» Exercise requirements
What you return should be every record, retyped without a single change.
*** Record set Section Begins ***
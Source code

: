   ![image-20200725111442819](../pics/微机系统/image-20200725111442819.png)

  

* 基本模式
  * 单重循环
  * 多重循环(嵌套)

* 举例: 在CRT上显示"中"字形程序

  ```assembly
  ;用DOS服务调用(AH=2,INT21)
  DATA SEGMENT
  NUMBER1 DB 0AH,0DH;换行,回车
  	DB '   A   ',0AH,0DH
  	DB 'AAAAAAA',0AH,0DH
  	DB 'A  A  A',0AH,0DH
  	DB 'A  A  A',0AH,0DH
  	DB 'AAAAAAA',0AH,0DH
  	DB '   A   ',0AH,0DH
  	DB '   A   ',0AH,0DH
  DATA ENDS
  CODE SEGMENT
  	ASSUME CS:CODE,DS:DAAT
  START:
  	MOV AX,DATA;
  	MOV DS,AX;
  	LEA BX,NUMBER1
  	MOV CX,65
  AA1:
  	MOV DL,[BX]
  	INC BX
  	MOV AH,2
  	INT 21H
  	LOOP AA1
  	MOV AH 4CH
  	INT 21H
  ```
*** Record set Section Ends ***
» Result of this exercise
Source code

:   ![image-20200725111442819](../pics/微机系统/image-20200725111442819.png)

  

* 基本模式
  * 单重循环
  * 多重循环(嵌套)

* 举例: 在CRT上显示"中"字形程序

  ```assembly
  ;用DOS服务调用(AH=2,INT21)
  DATA SEGMENT
  NUMBER1 DB 0AH,0DH;换行,回车
  	DB '   A   ',0AH,0DH
  	DB 'AAAAAAA',0AH,0DH
  	DB 'A  A  A',0AH,0DH
  	DB 'A  A  A',0AH,0DH
  	DB 'AAAAAAA',0AH,0DH
  	DB '   A   ',0AH,0DH
  	DB '   A   ',0AH,0DH
  DATA ENDS
  CODE SEGMENT
  	ASSUME CS:CODE,DS:DAAT
  START:
  	MOV AX,DATA;
  	MOV DS,AX;
  	LEA BX,NUMBER1
  	MOV CX,65
  AA1:
  	MOV DL,[BX]
  	INC BX
  	MOV AH,2
  	INT 21H
  	LOOP AA1
  	MOV AH 4CH
  	INT 21H
  ```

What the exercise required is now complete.